More info: Bounce rate is a useful, yet easily manipulated metric. I recommend reviewing the Kissmetrics infographic that explains Bounce Rate. The graph includes a helpful section on how bounce rate varies by industry and website type.
In my experience, publisher sites commonly report bounce rates between 40-60%
Source: https://blog.kissmetrics.com/bounce-rate/Q2: Do visitors take action?
They Stay: Visit another article, follow an internal site link, download
Metric: Page Depth
Where to find it: Audience > Behaviour > Engagement
Go pro: Use an advanced audience segment like Non-bounce Visits, which is available in Google's pool of built-in segments, to extract only the traffic to your site that was engaged enough to view a second page.
Reports like Behaviour > Behaviour Flow can help you visualize the common paths visitors take as they move from page to page.
Additionally, the Behaviour > Site Content > All Pages report can be used to provide a navigation summary for a particular page of interest.

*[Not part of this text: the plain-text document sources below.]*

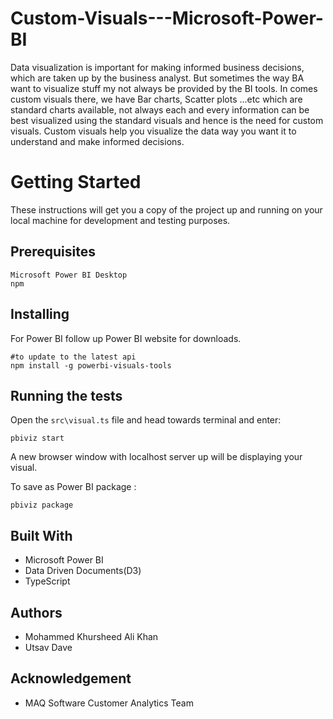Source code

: # Custom-Visuals---Microsoft-Power-BI
Data visualization is important for making informed business decisions, which are taken up by the business analyst. But sometimes the way BA want to visualize stuff my not always be provided by the BI tools.
In comes custom visuals there, we have Bar charts, Scatter plots ...etc which are standard charts available, not always each and every information can be best visualized using the standard visuals and hence is the need for custom visuals.
Custom visuals help you visualize the data way you want it to understand and make informed decisions.

# Getting Started
These instructions will get you a copy of the project up and running on your local machine for development and testing purposes.

## Prerequisites
```
Microsoft Power BI Desktop
npm 
```
## Installing
For Power BI follow up Power BI website for downloads.
```
#to update to the latest api
npm install -g powerbi-visuals-tools
```

## Running the tests
Open the `src\visual.ts` file and head towards terminal and enter:
```
pbiviz start
```
A new browser window with localhost server up will be displaying your visual.

To save as Power BI package :
```
pbiviz package
```

## Built With
 - Microsoft Power BI
 - Data Driven Documents(D3)
 - TypeScript
 
## Authors
- Mohammed Khursheed Ali Khan
- Utsav Dave

## Acknowledgement
- MAQ Software Customer Analytics Team
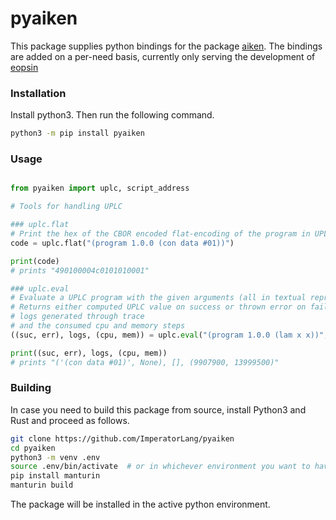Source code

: pyaiken
=======

This package supplies python bindings for the package [aiken](https://github.com/aiken-lang/aiken).
The bindings are added on a per-need basis, currently only serving the development of [eopsin](https://github.com/ImperatorLang/eopsin)


### Installation

Install python3. Then run the following command.

```bash
python3 -m pip install pyaiken
```

### Usage


```python

from pyaiken import uplc, script_address

# Tools for handling UPLC

### uplc.flat
# Print the hex of the CBOR encoded flat-encoding of the program in UPLC textual notation
code = uplc.flat("(program 1.0.0 (con data #01))")

print(code)
# prints "490100004c0101010001"

### uplc.eval
# Evaluate a UPLC program with the given arguments (all in textual representation) and cpu and memory budget (optional, in this order)
# Returns either computed UPLC value on success or thrown error on failure,
# logs generated through trace
# and the consumed cpu and memory steps
((suc, err), logs, (cpu, mem)) = uplc.eval("(program 1.0.0 (lam x x))", ["(con data #01)"], 1000000, None)

print((suc, err), logs, (cpu, mem))
# prints "('(con data #01)', None), [], (9907900, 13999500)"

```

### Building

In case you need to build this package from source, install Python3 and Rust and proceed as follows.

```bash
git clone https://github.com/ImperatorLang/pyaiken
cd pyaiken
python3 -m venv .env
source .env/bin/activate  # or in whichever environment you want to have it installed
pip install manturin
manturin build
```

The package will be installed in the active python environment.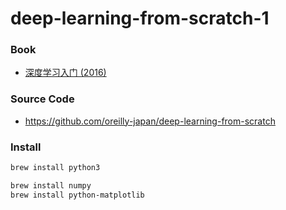 # deep-learning-from-scratch-1

### Book

- [深度学习入门 (2016)](https://book.douban.com/subject/30270959/)

### Source Code

- https://github.com/oreilly-japan/deep-learning-from-scratch


### Install

```bash
brew install python3

brew install numpy
brew install python-matplotlib
```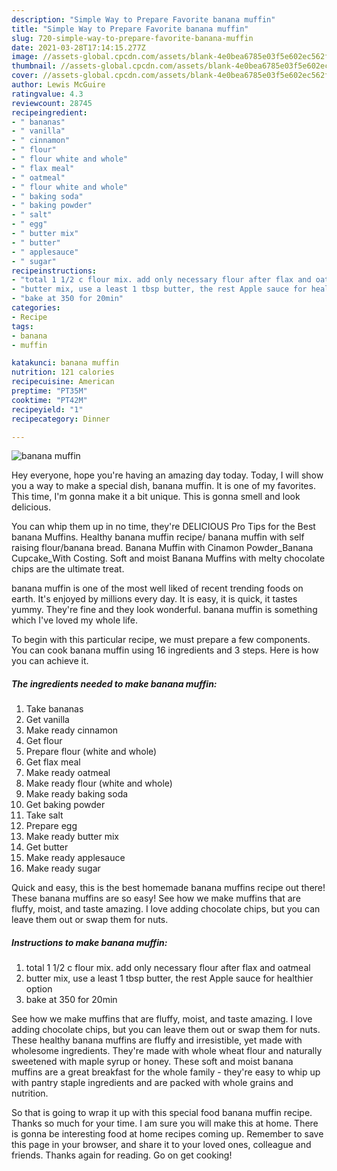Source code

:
 ```yaml
---
description: "Simple Way to Prepare Favorite banana muffin"
title: "Simple Way to Prepare Favorite banana muffin"
slug: 720-simple-way-to-prepare-favorite-banana-muffin
date: 2021-03-28T17:14:15.277Z
image: //assets-global.cpcdn.com/assets/blank-4e0bea6785e03f5e602ec562f230caae08da540cada707380b4fe1bbebba43da.png
thumbnail: //assets-global.cpcdn.com/assets/blank-4e0bea6785e03f5e602ec562f230caae08da540cada707380b4fe1bbebba43da.png
cover: //assets-global.cpcdn.com/assets/blank-4e0bea6785e03f5e602ec562f230caae08da540cada707380b4fe1bbebba43da.png
author: Lewis McGuire
ratingvalue: 4.3
reviewcount: 28745
recipeingredient:
- " bananas"
- " vanilla"
- " cinnamon"
- " flour"
- " flour white and whole"
- " flax meal"
- " oatmeal"
- " flour white and whole"
- " baking soda"
- " baking powder"
- " salt"
- " egg"
- " butter mix"
- " butter"
- " applesauce"
- " sugar"
recipeinstructions:
- "total 1 1/2 c flour mix. add only necessary flour after flax and oatmeal"
- "butter mix, use a least 1 tbsp butter, the rest Apple sauce for healthier option"
- "bake at 350 for 20min"
categories:
- Recipe
tags:
- banana
- muffin

katakunci: banana muffin 
nutrition: 121 calories
recipecuisine: American
preptime: "PT35M"
cooktime: "PT42M"
recipeyield: "1"
recipecategory: Dinner

---
```



![banana muffin](//assets-global.cpcdn.com/assets/blank-4e0bea6785e03f5e602ec562f230caae08da540cada707380b4fe1bbebba43da.png)

Hey everyone, hope you're having an amazing day today. Today, I will show you a way to make a special dish, banana muffin. It is one of my favorites. This time, I'm gonna make it a bit unique. This is gonna smell and look delicious.

You can whip them up in no time, they&#39;re DELICIOUS Pro Tips for the Best banana Muffins. Healthy banana muffin recipe/ banana muffin with self raising flour/banana bread. Banana Muffin with Cinamon Powder_Banana Cupcake_With Costing. Soft and moist Banana Muffins with melty chocolate chips are the ultimate treat.

banana muffin is one of the most well liked of recent trending foods on earth. It's enjoyed by millions every day. It is easy, it is quick, it tastes yummy. They're fine and they look wonderful. banana muffin is something which I've loved my whole life.


To begin with this particular recipe, we must prepare a few components. You can cook banana muffin using 16 ingredients and 3 steps. Here is how you can achieve it.

<!--inarticleads1-->

##### The ingredients needed to make banana muffin:

1. Take  bananas
1. Get  vanilla
1. Make ready  cinnamon
1. Get  flour
1. Prepare  flour (white and whole)
1. Get  flax meal
1. Make ready  oatmeal
1. Make ready  flour (white and whole)
1. Make ready  baking soda
1. Get  baking powder
1. Take  salt
1. Prepare  egg
1. Make ready  butter mix
1. Get  butter
1. Make ready  applesauce
1. Make ready  sugar


Quick and easy, this is the best homemade banana muffins recipe out there! These banana muffins are so easy! See how we make muffins that are fluffy, moist, and taste amazing. I love adding chocolate chips, but you can leave them out or swap them for nuts. 

<!--inarticleads2-->

##### Instructions to make banana muffin:

1. total 1 1/2 c flour mix. add only necessary flour after flax and oatmeal
1. butter mix, use a least 1 tbsp butter, the rest Apple sauce for healthier option
1. bake at 350 for 20min


See how we make muffins that are fluffy, moist, and taste amazing. I love adding chocolate chips, but you can leave them out or swap them for nuts. These healthy banana muffins are fluffy and irresistible, yet made with wholesome ingredients. They&#39;re made with whole wheat flour and naturally sweetened with maple syrup or honey. These soft and moist banana muffins are a great breakfast for the whole family - they&#39;re easy to whip up with pantry staple ingredients and are packed with whole grains and nutrition. 

So that is going to wrap it up with this special food banana muffin recipe. Thanks so much for your time. I am sure you will make this at home. There is gonna be interesting food at home recipes coming up. Remember to save this page in your browser, and share it to your loved ones, colleague and friends. Thanks again for reading. Go on get cooking!
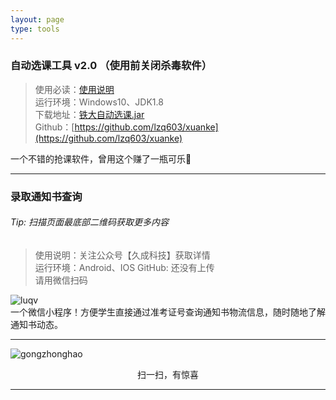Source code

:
 ```yaml
---
layout: page
type: tools
---
```


<a name="xuanke"></a>
### 自动选课工具 v2.0  （使用前关闭杀毒软件）

>使用必读：[使用说明](http://www.tunan.work:8090/archives/xuanke)  
>运行环境：Windows10、JDK1.8  
>下载地址：[铁大自动选课.jar](http://www.tunan.work:8090/upload/2019/7/xuanke-96bb90fc6d4e41108b8c8598fdb34249.jar)   
>Github：[https://github.com/lzq603/xuanke](https://github.com/lzq603/xuanke)  

一个不错的抢课软件，曾用这个赚了一瓶可乐🤭

---
### 录取通知书查询

###### Tip: 扫描页面最底部二维码获取更多内容  
>使用说明：关注公众号【久成科技】获取详情  
>运行环境：Android、IOS
>GitHub: 还没有上传  
>请用微信扫码  

![luqv](http://www.tunan.work:8090/upload/2019/8/gh_64aabb2646d1_258-4ce80387e9624148b0ce52e712c91fbc.jpg)  
一个微信小程序！方便学生直接通过准考证号查询通知书物流信息，随时随地了解通知书动态。  

---  
![gongzhonghao](http://www.tunan.work:8090/upload/2019/8/qrcode_for_gh_889c8e5b9670_258-6b1c716ebd9f45e98ef74a5ef6172f9e.jpg)  
<p style="text-align:center;">扫一扫，有惊喜</p>

---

For example, if you have a popular blog post, click on that page in the All Pages report, then view the Navigation Summary tab to see the common entrance points and next pages.
Also, actions like downloading a related resource can be tracked using Events.

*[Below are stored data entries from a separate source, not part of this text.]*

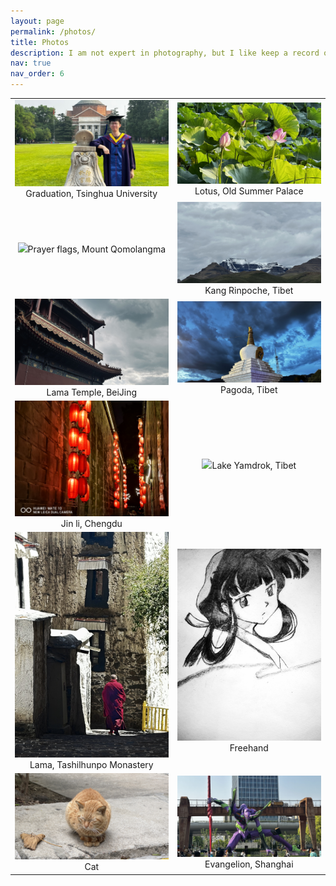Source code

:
 ```yaml
---
layout: page
permalink: /photos/
title: Photos
description: I am not expert in photography, but I like keep a record of happy times. 
nav: true
nav_order: 6
---
```


<table>
  <tr>
      <td ><center><img src="/assets/img/biye.jpg" >Graduation, Tsinghua University </center></td>
      <td ><center><img src="/assets/img/hehua.jpg"  >Lotus, Old Summer Palace </center></td>
  </tr>

  <tr>
      <td ><center><img src="/assets/img/11.jpg" >Prayer flags, Mount Qomolangma </center></td>
      <td ><center><img src="/assets/img/12.jpg"  >Kang Rinpoche, Tibet </center></td>
  </tr>

  <tr>
      <td><center><img src="/assets/img/yonghe.jpg"  >Lama Temple, BeiJing</center></td>
      <td ><center><img src="/assets/img/lam.jpg"  >Pagoda, Tibet</center> </td>
  </tr>

  <tr>
      <td><center><img src="/assets/img/n.jpg"   >Jin li, Chengdu</center></td>
      <td><center><img src="/assets/img/yangzhuo.jpg"  >Lake Yamdrok, Tibet</center></td>
  </tr>

  <tr>
      <td><center><img src="/assets/img/lla.jpg"  >Lama, Tashilhunpo Monastery</center></td>
      <td><center><img src="/assets/img/g.jpg"   >Freehand</center></td>
  </tr>

  <tr>
      <td><center><img src="/assets/img/cat.jpg"  >Cat</center></td>
      <td><center><img src="/assets/img/eva.jpg"   >Evangelion, Shanghai</center></td>
  </tr>

</table>
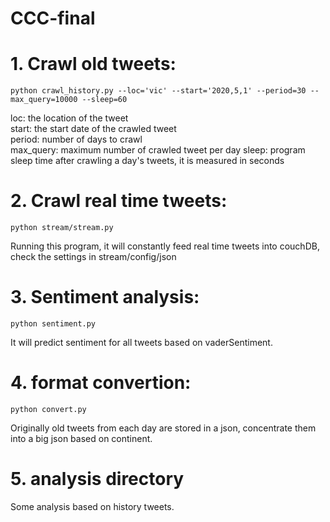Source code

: # CCC-final

# 1. Crawl old tweets:

```
python crawl_history.py --loc='vic' --start='2020,5,1' --period=30 --max_query=10000 --sleep=60
```

loc: the location of the tweet  
start: the start date of the crawled tweet  
period: number of days to crawl  
max_query: maximum number of crawled tweet per day
sleep: program sleep time after crawling a day's tweets, it is measured in seconds

# 2. Crawl real time tweets:

```
python stream/stream.py
```

Running this program, it will constantly feed real time tweets into couchDB, check the settings in stream/config/json

# 3. Sentiment analysis:

```
python sentiment.py
```

It will predict sentiment for all tweets based on vaderSentiment.

# 4. format convertion:

```
python convert.py
```

Originally old tweets from each day are stored in a json, concentrate them into a big json based on continent.

# 5. analysis directory

Some analysis based on history tweets.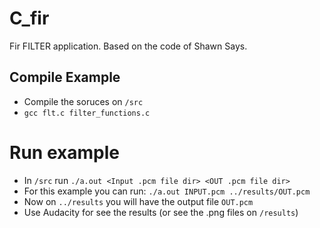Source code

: # C_fir
Fir FILTER application. Based on the code of Shawn Says.


## Compile Example
- Compile the soruces on ``` /src ``` 
- ``` gcc flt.c filter_functions.c ```
# Run example
- In ``` /src ``` run ``` ./a.out <Input .pcm file dir> <OUT .pcm file dir> ``` 
- For this example you can run: ``` ./a.out INPUT.pcm ../results/OUT.pcm ```
- Now on ```../results``` you will have the output file ```OUT.pcm```
- Use Audacity for see the results (or see the .png files on ```/results```)  
 
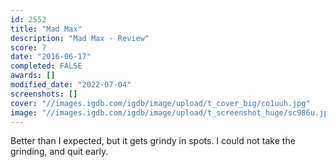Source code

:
 ```yaml
---
id: 2552
title: "Mad Max"
description: "Mad Max - Review"
score: 7
date: "2016-06-17"
completed: FALSE
awards: []
modified_date: "2022-07-04"
screenshots: []
cover: "//images.igdb.com/igdb/image/upload/t_cover_big/co1uuh.jpg"
image: "//images.igdb.com/igdb/image/upload/t_screenshot_huge/sc986u.jpg"
---
```

Better than I expected, but it gets grindy in spots. I could not take the grinding, and quit early.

They Talk Back: Comment, contact
Metrics: Conversions related to successful form submission
Where to find it: Your content management system may have an easy way for you to see the number of comments and the associated blog posts or URLs.
Go pro: Tracking comments and contact forms can be done with event tracking and set up via Google Tag Manager.
They Tell Others: Like, share, pin, recommend, link to
Plugins that help visitors Share or Pin content will provide their own metrics but social tracking can be set up with Google Tag Manager as well if you are comfortable with some code. There are various ways to track social interactions and the above link is just one way. Google's standard Social reports can also provide insights.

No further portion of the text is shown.